The goal of quantitative methods such as MRF is to provide a quantitative characterization of tissue physiology and pathology. These data are displayed as images to convey both geographic/anatomical information and quantitative physical property measurements. But this also means that the manner in which the information is displayed is critical. Here we propose several color map alternatives that have been optimized for use in MRF. It is hoped that the use and further optimization of these maps by the community will further improve our ability to visualize and understand this kind of quantitative data.
The goal of quantitative methods such as MRF is to provide a quantitative characterization of tissue physiology and pathology. These data are displayed as images to convey both geographic/anatomical information and quantitative physical property measurements. But this also means that the manner in which the information is displayed is critical. Color can be incredibly useful in visualizing this kind of data. Humans can perceive differences in color where differences in brightness are difficult to distinguish. Color can also help sort information into well-defined groups better than a simple grayscale representation. This is particularly useful in MRF where multiple tissue properties are imaged simultaneously. Having a clear way to intuitively separate out different maps from one another visually (e.g. T1 vs T2 maps) makes the interpretation of the data significantly easier.

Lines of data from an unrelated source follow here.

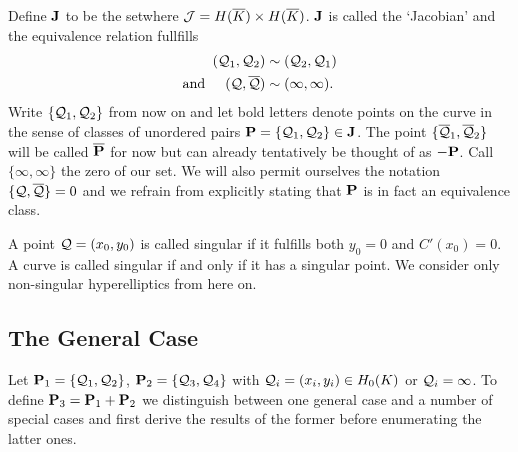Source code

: \documentclass[english,11pt,a4paper]{article}
\begin{document}
\begin{defin}\label{defj}
	Define $\J$ to be the set\scalebox{1.3}{ $\nicefrac{ \j }{\sim }$ }where $\j = \ekb \times \ekb$. $\J$ is called the `Jacobian' and the equivalence relation fullfills
	\begin{align*}
		(\q_1,\q_2) &\sim (\q_2,\q_1) \\
		\text{and\hspace{5mm}} (\q,\bar \q) & \sim ( \infty , \infty ). 
	\end{align*}
	Write $\{ \q_1,\q_2 \}$ from now on and let bold letters denote points on the curve in the sense of classes of unordered pairs $\P =\{ \q_1, \q_2 \} \in \J$. The point $\{ \bar \q_1, \bar \q_2 \}$ will be called $\bar \P$ for now but can already tentatively be thought of as $-\P$. Call $\{ \infty, \infty \}$ the zero of our set. We will also permit ourselves the notation $\{ \q,\bar \q \} = 0$ and we refrain from explicitly stating that $\P$ is in fact an equivalence class.

	A point $\q = (x_0,y_0)$ is called singular if it fulfills both $y_0=0$ and $C'(x_0) = 0$. A curve is called singular if and only if it has a singular point. We consider only non-singular hyperelliptics from here on.
\end{defin}

\subsection{The General Case}

Let $\P_1 = \{\q_1,\q_2\}$, $\P_2 = \{\q_3,\q_4\}$ with $\q_i = (x_i,y_i) \in \enk$ or $\q_i = \infty$. To define $\P_3 = \P_1 + \P_2$ we distinguish between one general case and a number of special cases and first derive the results of the former before enumerating the latter ones.
\end{document}
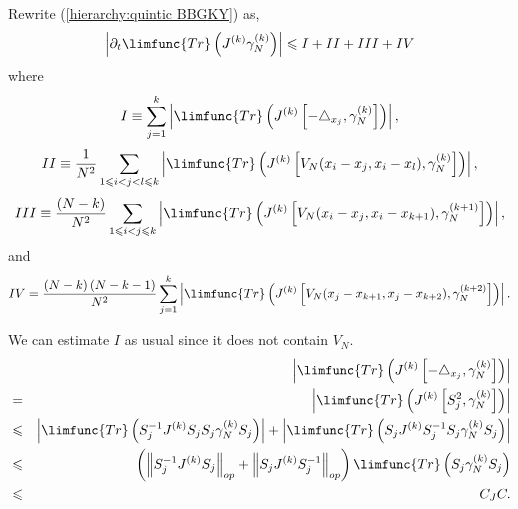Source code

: \documentclass[12pt,letterpaper,leqno]{amsart}
\theoremstyle{plain}
\numberwithin{equation}{section}
\numberwithin{theorem}{section}
\numberwithin{proposition}{section}
\numberwithin{lemma}{section}
\numberwithin{corollary}{section}
\begin{document}
Rewrite (\ref{hierarchy:quintic BBGKY}) as, 
\begin{equation*}
\left\vert \partial _{t}\limfunc{Tr}\left( J^{(k)}\gamma _{N}^{(k)}\right)
\right\vert \leqslant I+II+III+IV
\end{equation*}%
where%
\begin{equation*}
I\equiv \sum_{j=1}^{k}\left\vert \limfunc{Tr}\left( J^{(k)}\left[
-\bigtriangleup _{x_{j}},\gamma _{N}^{(k)}\right] \right) \right\vert ,
\end{equation*}%
\begin{equation*}
II\equiv \frac{1}{N^{2}}\sum_{1\leqslant i<j<l\leqslant k}\left\vert 
\limfunc{Tr}\left( J^{(k)}\left[ V_{N}(x_{i}-x_{j},x_{i}-x_{l}),\gamma
_{N}^{(k)}\right] \right) \right\vert ,
\end{equation*}%
\begin{equation*}
III\equiv \frac{(N-k)}{N^{2}}\sum_{1\leqslant i<j\leqslant k}\left\vert 
\limfunc{Tr}\left( J^{(k)}\left[ V_{N}(x_{i}-x_{j},x_{i}-x_{k+1}),\gamma
_{N}^{(k+1)}\right] \right) \right\vert ,
\end{equation*}%
and%
\begin{equation*}
IV=\frac{\left( N-k\right) (N-k-1)}{N^{2}}\sum_{j=1}^{k}\left\vert \limfunc{%
Tr}\left( J^{(k)}\left[ V_{N}(x_{j}-x_{k+1},x_{j}-x_{k+2}),\gamma
_{N}^{(k+2)}\right] \right) \right\vert .
\end{equation*}

We can estimate $I$ as usual since it does not contain $V_{N}$.%
\begin{eqnarray*}
&&\left\vert \limfunc{Tr}\left( J^{(k)}\left[ -\bigtriangleup
_{x_{j}},\gamma _{N}^{(k)}\right] \right) \right\vert \\
&=&\left\vert \limfunc{Tr}\left( J^{(k)}\left[ S_{j}^{2},\gamma _{N}^{(k)}%
\right] \right) \right\vert \\
&\leqslant &\left\vert \limfunc{Tr}\left( S_{j}^{-1}J^{(k)}S_{j}S_{j}\gamma
_{N}^{(k)}S_{j}\right) \right\vert +\left\vert \limfunc{Tr}\left(
S_{j}J^{(k)}S_{j}^{-1}S_{j}\gamma _{N}^{(k)}S_{j}\right) \right\vert \\
&\leqslant &\left( \left\Vert S_{j}^{-1}J^{(k)}S_{j}\right\Vert
_{op}+\left\Vert S_{j}J^{(k)}S_{j}^{-1}\right\Vert _{op}\right) \limfunc{Tr}%
\left( S_{j}\gamma _{N}^{(k)}S_{j}\right) \\
&\leqslant &C_{J}C.
\end{eqnarray*}
\end{document}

Unfortunately, there are an infinite number of possibilities for displaying this information in color and some of these choices are actually harmful to our task in medical imaging. Extra edges can be added to the display, or alternatively edges can be diminished, either of which can lead to misdiagnosis. There should also be a consistent ability to distinguish differences in the underlying values across the entire range of the colormaps. Poor choices can lead to perceptual problems as well, especially for people with color blindness. High or low values shouldn’t be linked to an individual hue alone, since there is no intrinsic ordering between different colors. For example, there is no intuitive reason why a red color would indicate a higher T1 value as compared to a blue value. Ideally a colormap should always provide a clear perceptual understanding across the entire range of the data. MRF has the additional constraint that the data often have a large dynamic range (as in T2 maps) and require dedicated maps in order to display all of the information throughout the range with equal visual weighting.
Rainbow or jet colormaps are the worst and are actually harmful. It is not just our opinion1.
Researchers in quantitative MRI and MRF should stop using them. These colormaps introduce artificial edges in some parts of the range, completely hide edges in other parts of the range and lack any kind of intuitive perceptual ordering. See Figure 1.